EXERCISE DESCRIPTION:
Go through the records below and show every line with the string "owner".

*** DATA FOR THIS EXERCISE ***

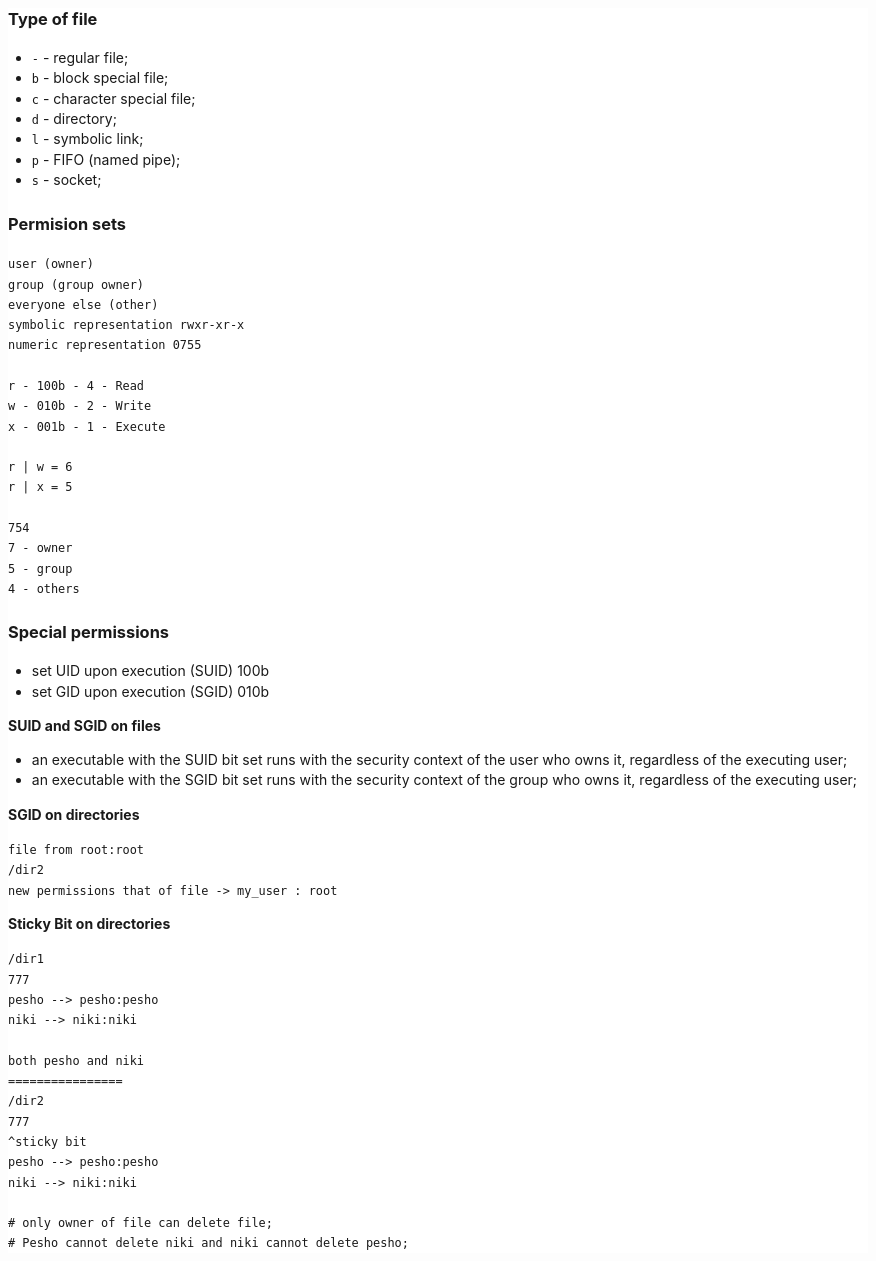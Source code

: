 ### Type of file
- `-` - regular file;
- `b` - block special file;
- `c` - character special file;
- `d` - directory;
- `l` - symbolic link;
- `p` - FIFO (named pipe);
- `s` - socket;

### Permision sets
```
user (owner)
group (group owner)
everyone else (other)
symbolic representation rwxr-xr-x
numeric representation 0755

r - 100b - 4 - Read
w - 010b - 2 - Write
x - 001b - 1 - Execute

r | w = 6
r | x = 5

754
7 - owner
5 - group
4 - others
```

### Special permissions
- set UID upon execution (SUID) 100b
- set GID upon execution (SGID) 010b

**SUID and SGID on files**
- an executable with the SUID bit set runs with the security context of the user who owns it, regardless of the executing user;
- an executable with the SGID bit set runs with the security context of the group who owns it, regardless of the executing user;

**SGID on directories**
```
file from root:root
/dir2
new permissions that of file -> my_user : root
```

**Sticky Bit on directories**
```
/dir1
777
pesho --> pesho:pesho
niki --> niki:niki

both pesho and niki
================
/dir2
777
^sticky bit 
pesho --> pesho:pesho
niki --> niki:niki

# only owner of file can delete file;
# Pesho cannot delete niki and niki cannot delete pesho;
```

*** End of DATA FOR THIS EXERCISE ***

REPLY TO THE EXERCISE:
user (owner)
group (group owner)
7 - owner
# only owner of file can delete file;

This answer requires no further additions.